Tag Archives: Venture Capital

Don’t forget to keep it simple – Recomended reading from Steve Blank

From Steve Blank’s BLOG post:    Turning on your Reality Distortion Field

Our product is really complicated

After hearing more details about the features of the product (I think he was heading to the level of Quantum electrodynamics) I asked if he could explain to me why I should care. His response was to describe even more features. When I called for a time-out the reaction was one I hear a lot. “Our product is really complicated I need to tell you all about it so you get it.”

I told him I disagreed and pointed out that anyone can make a complicated idea sound complicated. The art is making it sound simple, compelling and inevitable.

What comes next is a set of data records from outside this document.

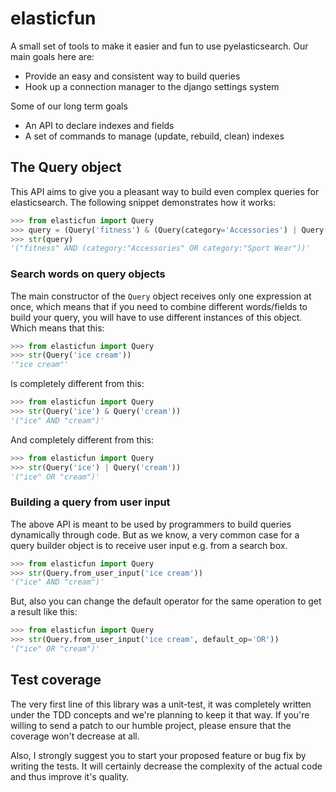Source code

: # elasticfun

A small set of tools to make it easier and fun to use pyelasticsearch.
Our main goals here are:

 * Provide an easy and consistent way to build queries
 * Hook up a connection manager to the django settings system
 
Some of our long term goals

 * An API to declare indexes and fields
 * A set of commands to manage (update, rebuild, clean) indexes

## The Query object

This API aims to give you a pleasant way to build even complex queries
for elasticsearch. The following snippet demonstrates how it works:

```python
>>> from elasticfun import Query
>>> query = (Query('fitness') & (Query(category='Accessories') | Query(category='Sport Wear')))
>>> str(query)
'("fitness" AND (category:"Accessories" OR category:"Sport Wear"))'
```

### Search words on query objects

The main constructor of the `Query` object receives only one expression
at once, which means that if you need to combine different words/fields
to build your query, you will have to use different instances of this
object. Which means that this:

```python
>>> from elasticfun import Query
>>> str(Query('ice cream'))
'"ice cream"'
```

Is completely different from this:

```python
>>> from elasticfun import Query
>>> str(Query('ice') & Query('cream'))
'("ice" AND "cream")'
```

And completely different from this:

```python
>>> from elasticfun import Query
>>> str(Query('ice') | Query('cream'))
'("ice" OR "cream")'
```

### Building a query from user input

The above API is meant to be used by programmers to build queries
dynamically through code. But as we know, a very common case for a query
builder object is to receive user input e.g. from a search box.

```python
>>> from elasticfun import Query
>>> str(Query.from_user_input('ice cream'))
'("ice" AND "cream")'
```

But, also you can change the default operator for the same operation to
get a result like this:

```python
>>> from elasticfun import Query
>>> str(Query.from_user_input('ice cream', default_op='OR'))
'("ice" OR "cream")'
```

## Test coverage

The very first line of this library was a unit-test, it was completely
written under the TDD concepts and we're planning to keep it that way.
If you're willing to send a patch to our humble project, please ensure
that the coverage won't decrease at all.

Also, I strongly suggest you to start your proposed feature or bug fix
by writing the tests. It will certainly decrease the complexity of the
actual code and thus improve it's quality.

Turning on your Reality Distortion Field

The ability to deliver a persuasive elevator pitch and follow it up with a substantive presentation is the difference between a funded entrepreneur and those having coffee complaining that they’re out of cash. It’s a litmus test of how you will behave in front of customers, employees and investors.

The common wisdom is that you need to be able to describe your product/company in 30-seconds. The 30 second elevator pitch is such a common euphemism that people forget its not about the time, it’s about the impact and the objective.  The goal is not to pack in every technical detail about the product. You don’t even need to mention the product. The objective is to get the listener to stop whatever they had planned to do next and instead say, “Tell me more.”

How do you put together a 30-second pitch?

Envision how the world will be different five years after people started using your product. Tell me. Explain to me why it’s a logical conclusion. Quickly show me that it’s possible. And do this in less than 100 words.

The CEOs reaction over his half- finished muffin was, “An elevator pitch is hype. I’m not a sales guy I’m an engineer.”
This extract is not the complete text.